** TASK STATEMENT **
In the entries below, find the line with "LM358N ampop dual" and the line with "Codebase before refactoring"; reproduce those two lines and all lines between them exactly, without pictures.

(Dataset entries)
· · ·

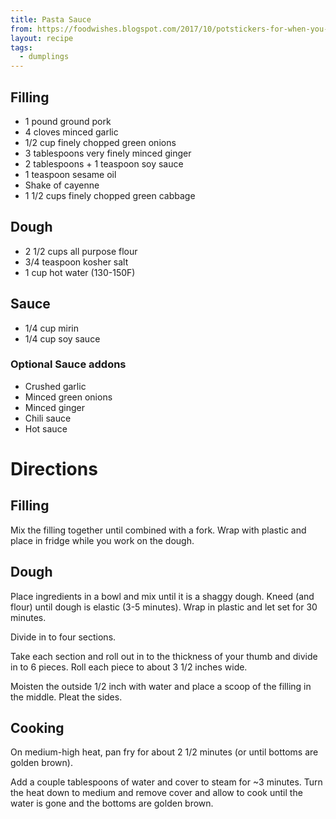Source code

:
 ```yaml
---
title: Pasta Sauce
from: https://foodwishes.blogspot.com/2017/10/potstickers-for-when-you-cant-decide.html
layout: recipe
tags:
  - dumplings
---
```


## Filling

- 1 pound ground pork
- 4 cloves minced garlic
- 1/2 cup finely chopped green onions
- 3 tablespoons very finely minced ginger
- 2 tablespoons + 1 teaspoon soy sauce
- 1 teaspoon sesame oil
- Shake of cayenne
- 1 1/2 cups finely chopped green cabbage

## Dough

- 2 1/2 cups all purpose flour
- 3/4 teaspoon kosher salt
- 1 cup hot water (130-150F)

## Sauce

- 1/4 cup mirin
- 1/4 cup soy sauce

### Optional Sauce addons

- Crushed garlic
- Minced green onions
- Minced ginger
- Chili sauce
- Hot sauce

# Directions

## Filling
Mix the filling together until combined with a fork. Wrap with plastic and place in fridge while you work on the dough.

## Dough

Place ingredients in a bowl and mix until it is a shaggy dough. Kneed (and flour) until dough is elastic (3-5 minutes). Wrap in plastic and let set for 30 minutes.

Divide in to four sections.

Take each section and roll out in to the thickness of your thumb and divide in to 6 pieces. Roll each piece to about 3 1/2 inches wide.

Moisten the outside 1/2 inch with water and place a scoop of the filling in the middle. Pleat the sides.

## Cooking 

On medium-high heat, pan fry for about 2 1/2 minutes (or until bottoms are golden brown).

Add a couple tablespoons of water and cover to steam for ~3 minutes. Turn the heat down to medium and remove cover and allow to cook until the water is gone and the bottoms are golden brown.
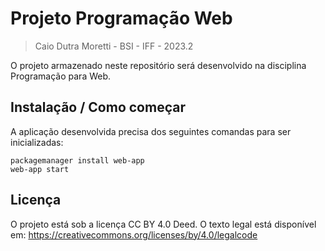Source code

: # Projeto Programação Web
> Caio Dutra Moretti - BSI - IFF - 2023.2

O projeto armazenado neste repositório será desenvolvido na disciplina Programação para Web.

## Instalação / Como começar

A aplicação desenvolvida precisa dos seguintes comandas para ser inicializadas:

```shell
packagemanager install web-app
web-app start
```

## Licença

O projeto está sob a licença CC BY 4.0 Deed.
O texto legal está disponível em: https://creativecommons.org/licenses/by/4.0/legalcode
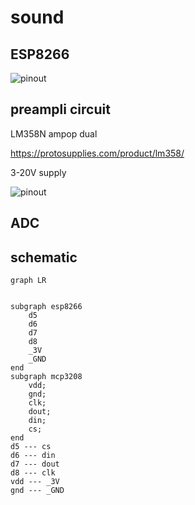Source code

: # sound


## ESP8266


![pinout](https://lastminuteengineers.com/wp-content/uploads/iot/ESP8266-Pinout-NodeMCU.png)

## preampli circuit

LM358N ampop dual

https://protosupplies.com/product/lm358/

3-20V supply

![pinout](https://protosupplies.com/wp-content/uploads/2019/06/LM358-Amplifier-Module-Connections-1.jpg)

## ADC


## schematic


```mermaid
graph LR 


subgraph esp8266
    d5
    d6
    d7
    d8
    _3V
    _GND
end
subgraph mcp3208
    vdd;
    gnd;
    clk;
    dout;
    din;
    cs;
end
d5 --- cs
d6 --- din
d7 --- dout
d8 --- clk
vdd --- _3V
gnd --- _GND

``` 
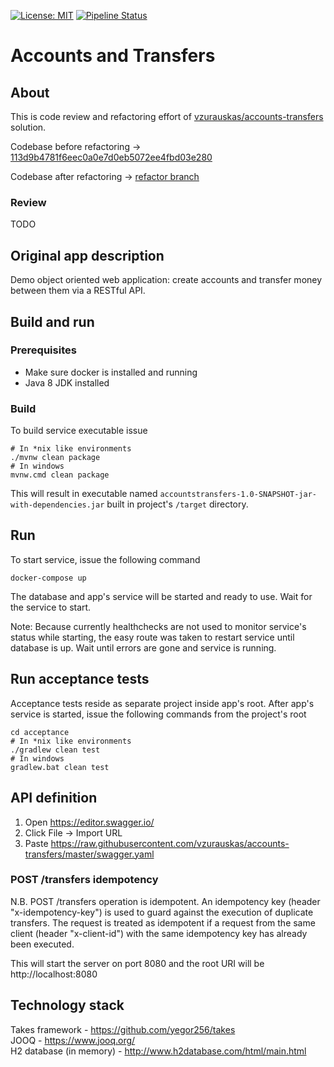 [![License: MIT](https://img.shields.io/badge/License-MIT-yellow.svg)](https://opensource.org/licenses/MIT)
[![Pipeline Status](https://gitlab.com/stasys/accounts-transfers/badges/refactor/pipeline.svg)](https://gitlab.com/stasys/accounts-transfers/pipelines)

# Accounts and Transfers
## About
This is code review and refactoring effort of [vzurauskas/accounts-transfers](https://github.com/vzurauskas/accounts-transfers) solution.

Codebase before refactoring -> [113d9b4781f6eec0a0e7d0eb5072ee4fbd03e280](https://github.com/stasys-skliutas/accounts-transfers/tree/113d9b4781f6eec0a0e7d0eb5072ee4fbd03e280)

Codebase after refactoring -> [refactor branch](https://github.com/stasys-skliutas/accounts-transfers/tree/master)
### Review
TODO 
## Original app description
Demo object oriented web application: create accounts and transfer money between them via a RESTful API.
## Build and run
### Prerequisites
+ Make sure docker is installed and running
+ Java 8 JDK installed
### Build
To build service executable issue
```shell script 
# In *nix like environments
./mvnw clean package
# In windows
mvnw.cmd clean package
```
This will result in executable named `accountstransfers-1.0-SNAPSHOT-jar-with-dependencies.jar` built in project's `/target` directory.
## Run
To start service, issue the following command
```shell script
docker-compose up
```
The database and app's service will be started and ready to use. Wait for the service to start.

Note: Because currently healthchecks are not used to monitor service's status while starting, the easy route was taken to 
restart service until database is up. Wait until errors are gone and service is running.
## Run acceptance tests 
Acceptance tests reside as separate project inside app's root. After app's service is started, issue the following commands from the project's root
```shell script
cd acceptance
# In *nix like environments
./gradlew clean test
# In windows
gradlew.bat clean test
```

## API definition
1. Open https://editor.swagger.io/
2. Click File -> Import URL
3. Paste https://raw.githubusercontent.com/vzurauskas/accounts-transfers/master/swagger.yaml

### POST /transfers idempotency
N.B. POST /transfers operation is idempotent. An idempotency key (header "x-idempotency-key") is used to guard against the execution of duplicate transfers. The request is treated as idempotent if a request from the same client (header "x-client-id") with the same idempotency key has already been executed.
  
This will start the server on port 8080 and the root URI will be http://localhost:8080

## Technology stack
Takes framework - https://github.com/yegor256/takes  
JOOQ - https://www.jooq.org/  
H2 database (in memory) - http://www.h2database.com/html/main.html  
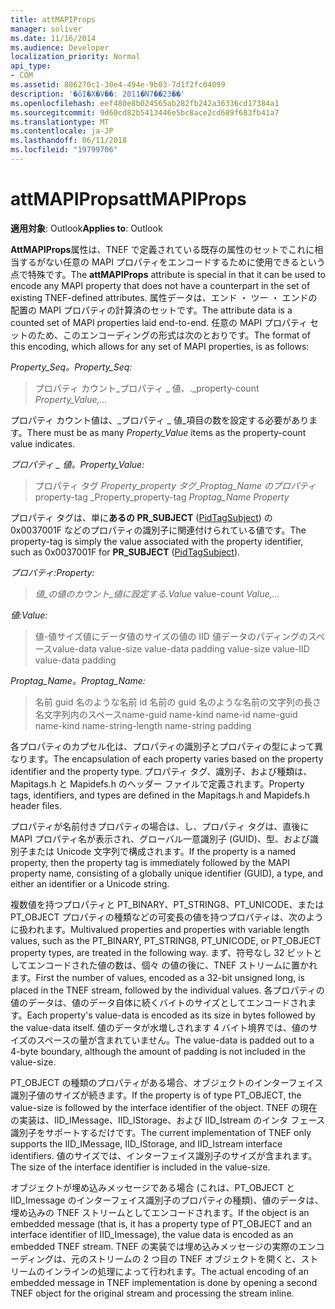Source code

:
 ```yaml
---
title: attMAPIProps
manager: soliver
ms.date: 11/16/2014
ms.audience: Developer
localization_priority: Normal
api_type:
- COM
ms.assetid: 806270c1-30e4-494e-9b03-7d1f2fc04099
description: '�ŏI�X�V��: 2011�N7��23��'
ms.openlocfilehash: eef480e8b024565ab282fb242a36336cd17384a1
ms.sourcegitcommit: 9d60cd82b5413446e5bc8ace2cd689f683fb41a7
ms.translationtype: MT
ms.contentlocale: ja-JP
ms.lasthandoff: 06/11/2018
ms.locfileid: "19799706"
---
```

# <a name="attmapiprops"></a><span data-ttu-id="d0fa5-103">attMAPIProps</span><span class="sxs-lookup"><span data-stu-id="d0fa5-103">attMAPIProps</span></span>

  
  
<span data-ttu-id="d0fa5-104">**適用対象**: Outlook</span><span class="sxs-lookup"><span data-stu-id="d0fa5-104">**Applies to**: Outlook</span></span> 
  
<span data-ttu-id="d0fa5-105">**AttMAPIProps**属性は、TNEF で定義されている既存の属性のセットでこれに相当するがない任意の MAPI プロパティをエンコードするために使用できるという点で特殊です。</span><span class="sxs-lookup"><span data-stu-id="d0fa5-105">The **attMAPIProps** attribute is special in that it can be used to encode any MAPI property that does not have a counterpart in the set of existing TNEF-defined attributes.</span></span> <span data-ttu-id="d0fa5-106">属性データは、エンド ・ ツー ・ エンドの配置の MAPI プロパティの計算済のセットです。</span><span class="sxs-lookup"><span data-stu-id="d0fa5-106">The attribute data is a counted set of MAPI properties laid end-to-end.</span></span> <span data-ttu-id="d0fa5-107">任意の MAPI プロパティ セットのため、このエンコーディングの形式は次のとおりです。</span><span class="sxs-lookup"><span data-stu-id="d0fa5-107">The format of this encoding, which allows for any set of MAPI properties, is as follows:</span></span>  
  
 <span data-ttu-id="d0fa5-108">_Property_Seq。_</span><span class="sxs-lookup"><span data-stu-id="d0fa5-108">_Property_Seq:_</span></span>
  
> <span data-ttu-id="d0fa5-109">プロパティ カウント_プロパティ _ 値、._</span><span class="sxs-lookup"><span data-stu-id="d0fa5-109">property-count  _Property_Value,..._</span></span>
    
<span data-ttu-id="d0fa5-110">プロパティ カウント値は、_プロパティ _ 値_項目の数を設定する必要があります。</span><span class="sxs-lookup"><span data-stu-id="d0fa5-110">There must be as many  _Property_Value_ items as the property-count value indicates.</span></span> 
  
 <span data-ttu-id="d0fa5-111">_プロパティ _ 値。_</span><span class="sxs-lookup"><span data-stu-id="d0fa5-111">_Property_Value:_</span></span>
  
> <span data-ttu-id="d0fa5-112">プロパティ タグ _Property_property タグ_Proptag_Name のプロパティ_</span><span class="sxs-lookup"><span data-stu-id="d0fa5-112">property-tag  _Property_property-tag  _Proptag_Name Property_</span></span>
    
<span data-ttu-id="d0fa5-113">プロパティ タグは、単に**あるの PR_SUBJECT** ([PidTagSubject](pidtagsubject-canonical-property.md)) の 0x0037001F などのプロパティの識別子に関連付けられている値です。</span><span class="sxs-lookup"><span data-stu-id="d0fa5-113">The property-tag is simply the value associated with the property identifier, such as 0x0037001F for **PR_SUBJECT** ([PidTagSubject](pidtagsubject-canonical-property.md)).</span></span>
  
 <span data-ttu-id="d0fa5-114">_プロパティ:_</span><span class="sxs-lookup"><span data-stu-id="d0fa5-114">_Property:_</span></span>
  
>  <span data-ttu-id="d0fa5-115">_値_の値のカウント_値に設定する._</span><span class="sxs-lookup"><span data-stu-id="d0fa5-115">_Value_ value-count  _Value,..._</span></span>
    
 <span data-ttu-id="d0fa5-116">_値:_</span><span class="sxs-lookup"><span data-stu-id="d0fa5-116">_Value:_</span></span>
  
> <span data-ttu-id="d0fa5-117">値-値サイズ値にデータ値のサイズの値の IID 値データのパディングのスペース</span><span class="sxs-lookup"><span data-stu-id="d0fa5-117">value-data value-size value-data padding value-size value-IID value-data padding</span></span>
    
 <span data-ttu-id="d0fa5-118">_Proptag_Name。_</span><span class="sxs-lookup"><span data-stu-id="d0fa5-118">_Proptag_Name:_</span></span>
  
> <span data-ttu-id="d0fa5-119">名前 guid 名のような名前 id 名前の guid 名のような名前の文字列の長さ名文字列内のスペース</span><span class="sxs-lookup"><span data-stu-id="d0fa5-119">name-guid name-kind name-id name-guid name-kind name-string-length name-string padding</span></span>
    
<span data-ttu-id="d0fa5-120">各プロパティのカプセル化は、プロパティの識別子とプロパティの型によって異なります。</span><span class="sxs-lookup"><span data-stu-id="d0fa5-120">The encapsulation of each property varies based on the property identifier and the property type.</span></span> <span data-ttu-id="d0fa5-121">プロパティ タグ、識別子、および種類は、Mapitags.h と Mapidefs.h のヘッダー ファイルで定義されます。</span><span class="sxs-lookup"><span data-stu-id="d0fa5-121">Property tags, identifiers, and types are defined in the Mapitags.h and Mapidefs.h header files.</span></span>
  
<span data-ttu-id="d0fa5-122">プロパティが名前付きプロパティの場合は、し、プロパティ タグは、直後に MAPI プロパティ名が表示され、グローバル一意識別子 (GUID)、型、および識別子または Unicode 文字列で構成されます。</span><span class="sxs-lookup"><span data-stu-id="d0fa5-122">If the property is a named property, then the property tag is immediately followed by the MAPI property name, consisting of a globally unique identifier (GUID), a type, and either an identifier or a Unicode string.</span></span>
  
<span data-ttu-id="d0fa5-123">複数値を持つプロパティと PT_BINARY、PT_STRING8、PT_UNICODE、または PT_OBJECT プロパティの種類などの可変長の値を持つプロパティは、次のように扱われます。</span><span class="sxs-lookup"><span data-stu-id="d0fa5-123">Multivalued properties and properties with variable length values, such as the PT_BINARY, PT_STRING8, PT_UNICODE, or PT_OBJECT property types, are treated in the following way.</span></span> <span data-ttu-id="d0fa5-124">まず、符号なし 32 ビットとしてエンコードされた値の数は、個々 の値の後に、TNEF ストリームに置かれます。</span><span class="sxs-lookup"><span data-stu-id="d0fa5-124">First the number of values, encoded as a 32-bit unsigned long, is placed in the TNEF stream, followed by the individual values.</span></span> <span data-ttu-id="d0fa5-125">各プロパティの値のデータは、値のデータ自体に続くバイトのサイズとしてエンコードされます。</span><span class="sxs-lookup"><span data-stu-id="d0fa5-125">Each property's value-data is encoded as its size in bytes followed by the value-data itself.</span></span> <span data-ttu-id="d0fa5-126">値のデータが水増しされます 4 バイト境界では、値のサイズのスペースの量が含まれていません。</span><span class="sxs-lookup"><span data-stu-id="d0fa5-126">The value-data is padded out to a 4-byte boundary, although the amount of padding is not included in the value-size.</span></span>
  
<span data-ttu-id="d0fa5-127">PT_OBJECT の種類のプロパティがある場合、オブジェクトのインターフェイス識別子値のサイズが続きます。</span><span class="sxs-lookup"><span data-stu-id="d0fa5-127">If the property is of type PT_OBJECT, the value-size is followed by the interface identifier of the object.</span></span> <span data-ttu-id="d0fa5-128">TNEF の現在の実装は、IID_IMessage、IID_IStorage、および IID_Istream のインタ フェース識別子をサポートするだけです。</span><span class="sxs-lookup"><span data-stu-id="d0fa5-128">The current implementation of TNEF only supports the IID_IMessage, IID_IStorage, and IID_Istream interface identifiers.</span></span> <span data-ttu-id="d0fa5-129">値のサイズでは、インターフェイス識別子のサイズが含まれます。</span><span class="sxs-lookup"><span data-stu-id="d0fa5-129">The size of the interface identifier is included in the value-size.</span></span>
  
<span data-ttu-id="d0fa5-130">オブジェクトが埋め込みメッセージである場合 (これは、PT_OBJECT と IID_Imessage のインターフェイス識別子のプロパティの種類)、値のデータは、埋め込みの TNEF ストリームとしてエンコードされます。</span><span class="sxs-lookup"><span data-stu-id="d0fa5-130">If the object is an embedded message (that is, it has a property type of PT_OBJECT and an interface identifier of IID_Imessage), the value data is encoded as an embedded TNEF stream.</span></span> <span data-ttu-id="d0fa5-131">TNEF の実装では埋め込みメッセージの実際のエンコーディングは、元のストリームの 2 つ目の TNEF オブジェクトを開くと、ストリームのインラインの処理によって行われます。</span><span class="sxs-lookup"><span data-stu-id="d0fa5-131">The actual encoding of an embedded message in TNEF implementation is done by opening a second TNEF object for the original stream and processing the stream inline.</span></span>
  

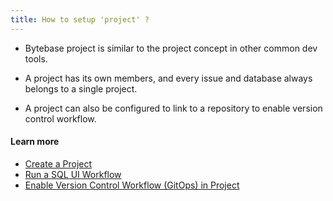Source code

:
```yaml
---
title: How to setup 'project' ?
---
```


- Bytebase project is similar to the project concept in other common dev tools.

- A project has its own members, and every issue and database always belongs to a single project.

- A project can also be configured to link to a repository to enable version control workflow.

#### Learn more

- [Create a Project](https://www.bytebase.com/docs/get-started/work-with-a-project/create-a-project)
- [Run a SQL UI Workflow](https://www.bytebase.com/docs/get-started/work-with-a-project/run-a-ui-workflow)
- [Enable Version Control Workflow (GitOps) in Project](https://www.bytebase.com/docs/vcs-integration/enable-version-control-workflow)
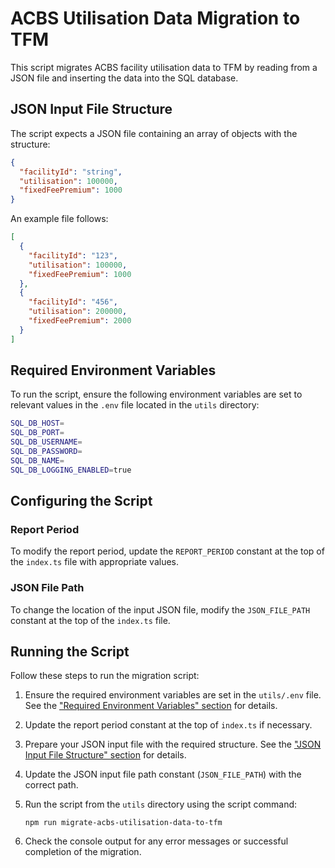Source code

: # ACBS Utilisation Data Migration to TFM

This script migrates ACBS facility utilisation data to TFM by reading from a
JSON file and inserting the data into the SQL database.

## JSON Input File Structure

The script expects a JSON file containing an array of objects with the structure:

```json
{
  "facilityId": "string",
  "utilisation": 100000,
  "fixedFeePremium": 1000
}
```

An example file follows:

```json
[
  {
    "facilityId": "123",
    "utilisation": 100000,
    "fixedFeePremium": 1000
  },
  {
    "facilityId": "456",
    "utilisation": 200000,
    "fixedFeePremium": 2000
  }
]
```

## Required Environment Variables

To run the script, ensure the following environment variables are set to
relevant values in the `.env` file located in the `utils` directory:

```sh
SQL_DB_HOST=
SQL_DB_PORT=
SQL_DB_USERNAME=
SQL_DB_PASSWORD=
SQL_DB_NAME=
SQL_DB_LOGGING_ENABLED=true
```

## Configuring the Script

### Report Period

To modify the report period, update the `REPORT_PERIOD` constant at the top of
the `index.ts` file with appropriate values.

### JSON File Path

To change the location of the input JSON file, modify the `JSON_FILE_PATH`
constant at the top of the `index.ts` file.

## Running the Script

Follow these steps to run the migration script:

1. Ensure the required environment variables are set in the `utils/.env` file.
See the
["Required Environment Variables" section](#required-environment-variables)
for details.
2. Update the report period constant at the top of `index.ts` if necessary.
3. Prepare your JSON input file with the required structure. See the
["JSON Input File Structure" section](#json-input-file-structure) for details.
4. Update the JSON input file path constant (`JSON_FILE_PATH`) with the
correct path.
5. Run the script from the `utils` directory using the script command:

    `npm run migrate-acbs-utilisation-data-to-tfm`

6. Check the console output for any error messages or successful completion of
the migration.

· · ·

** RESULT OF THE TASK **
LM358N ampop dual

https://protosupplies.com/product/lm358/

3-20V supply

![pinout](https://protosupplies.com/wp-content/uploads/2019/06/LM358-Amplifier-Module-Connections-1.jpg)

## ADC


## schematic


```mermaid
graph LR 


subgraph esp8266
    d5
    d6
    d7
    d8
    _3V
    _GND
end
subgraph mcp3208
    vdd;
    gnd;
    clk;
    dout;
    din;
    cs;
end
d5 --- cs
d6 --- din
d7 --- dout
d8 --- clk
vdd --- _3V
gnd --- _GND

``` 
 [![License: MIT](https://img.shields.io/badge/License-MIT-yellow.svg)](https://opensource.org/licenses/MIT)
[![Pipeline Status](https://gitlab.com/stasys/accounts-transfers/badges/refactor/pipeline.svg)](https://gitlab.com/stasys/accounts-transfers/pipelines)

# Accounts and Transfers
## About
This is code review and refactoring effort of [vzurauskas/accounts-transfers](https://github.com/vzurauskas/accounts-transfers) solution.

Codebase before refactoring -> [113d9b4781f6eec0a0e7d0eb5072ee4fbd03e280](https://github.com/stasys-skliutas/accounts-transfers/tree/113d9b4781f6eec0a0e7d0eb5072ee4fbd03e280)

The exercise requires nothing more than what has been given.